Besides those near abominations, Rivers’ contributions to album are very nice, most of the time. “Troublemaker”, the album opener, contains some of the worst lyrics you’ll ever hear. He rhymes “school” with “fool”. Lame, right? The music seems to be designed specifically to be played in live venues where people will ignore the songs lyrics and just dance to it’s beat. In fact, “Troublemaker” reminds me of another song on the Red Album; “Everybody Get Dangerous”. Just like “Troublemaker” this song is reflective in nature and seems to have written just for concerts. The lyrics tell stories about all the stupid things Rivers did as a youth that could’ve got him killed. It’s an exciting songs but the lyrics are lacking. At one point he sings, “When I was younger I used to go and tip cows for fun, yeah/Actually, I didn’t do that”.  On “Heart Songs”, we’re basically treated to Rivers listing some of his favorite songs and artists. It’s a fun listen but ultimately empty of any real meaning until the last verse when Rivers talks about how Nirvana’s “Nevermind” album “Broke the chains” on his life. That one verse saved “Heart Songs” from being a lost cause.
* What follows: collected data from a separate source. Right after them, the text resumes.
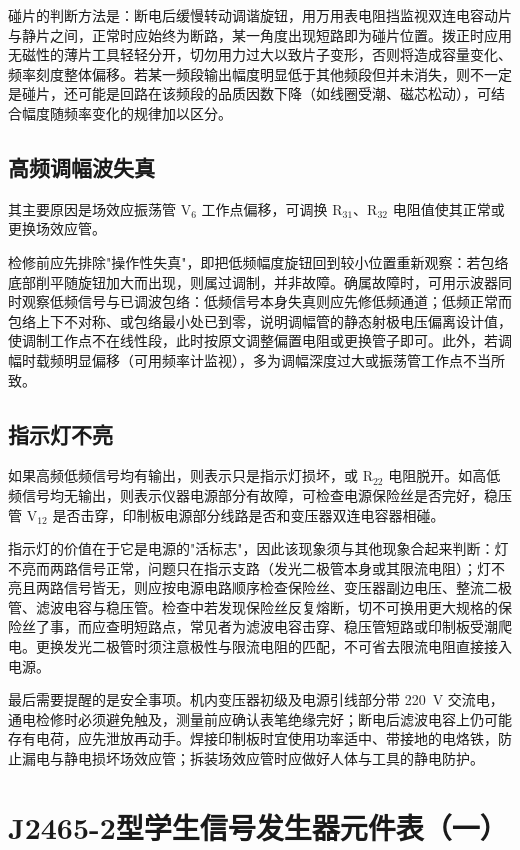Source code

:\documentclass[12pt,UTF8]{ctexbook}
\begin{document}
	碰片的判断方法是：断电后缓慢转动调谐旋钮，用万用表电阻挡监视双连电容动片与静片之间，正常时应始终为断路，某一角度出现短路即为碰片位置。拨正时应用无磁性的薄片工具轻轻分开，切勿用力过大以致片子变形，否则将造成容量变化、频率刻度整体偏移。若某一频段输出幅度明显低于其他频段但并未消失，则不一定是碰片，还可能是回路在该频段的品质因数下降（如线圈受潮、磁芯松动），可结合幅度随频率变化的规律加以区分。
	
	\subsection{高频调幅波失真}
	其主要原因是场效应振荡管 V\(_6\) 工作点偏移，可调换 R\(_{31}\)、R\(_{32}\) 电阻值使其正常或更换场效应管。
	
	检修前应先排除"操作性失真"，即把低频幅度旋钮回到较小位置重新观察：若包络底部削平随旋钮加大而出现，则属过调制，并非故障。确属故障时，可用示波器同时观察低频信号与已调波包络：低频信号本身失真则应先修低频通道；低频正常而包络上下不对称、或包络最小处已到零，说明调幅管的静态射极电压偏离设计值，使调制工作点不在线性段，此时按原文调整偏置电阻或更换管子即可。此外，若调幅时载频明显偏移（可用频率计监视），多为调幅深度过大或振荡管工作点不当所致。
	
	\subsection{指示灯不亮}
	如果高频低频信号均有输出，则表示只是指示灯损坏，或 R\(_{22}\) 电阻脱开。如高低频信号均无输出，则表示仪器电源部分有故障，可检查电源保险丝是否完好，稳压管 V\(_{12}\) 是否击穿，印制板电源部分线路是否和变压器双连电容器相碰。
	
	指示灯的价值在于它是电源的"活标志"，因此该现象须与其他现象合起来判断：灯不亮而两路信号正常，问题只在指示支路（发光二极管本身或其限流电阻）；灯不亮且两路信号皆无，则应按电源电路顺序检查保险丝、变压器副边电压、整流二极管、滤波电容与稳压管。检查中若发现保险丝反复熔断，切不可换用更大规格的保险丝了事，而应查明短路点，常见者为滤波电容击穿、稳压管短路或印制板受潮爬电。更换发光二极管时须注意极性与限流电阻的匹配，不可省去限流电阻直接接入电源。
	
	最后需要提醒的是安全事项。机内变压器初级及电源引线部分带 220~V 交流电，通电检修时必须避免触及，测量前应确认表笔绝缘完好；断电后滤波电容上仍可能存有电荷，应先泄放再动手。焊接印制板时宜使用功率适中、带接地的电烙铁，防止漏电与静电损坏场效应管；拆装场效应管时应做好人体与工具的静电防护。
	
	\appendix
	\section{J2465-2型学生信号发生器元件表（一）}
	
\end{document}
Overall, the Red Album is the most unique Weezer album since Pinkerton. While The Green Album, Maladroit, and Make Believe all seemed to exhibit signs of Rivers trying to prove something to critics, fans, and himself, the Red Album shows a much more comfortable Rivers Cuomo than we’ve seen in quite awhile. The awkward kid we all loved from Blue and Pinkerton is gone and, quite frankly, we all should move on and stop expecting him to make an appearance on every new Weezer album that ever comes out. The Red Album has it’s strong points and, had it been the debut album from an unknown band, it may not be getting the kind of heat it has right now. However, we should all take note that, clearly, Rivers is no longer seeking the acceptance of music world. As he sings in “Pork and Beans”, “I don’t care”. Whether or not that’s a good or bad thing is for each fan to decide for themselves.

Note: Shell out an extra dollar and pick up the Deluxe Edition. “Pig” and “Miss Sweeny” are two of the best tracks on the album.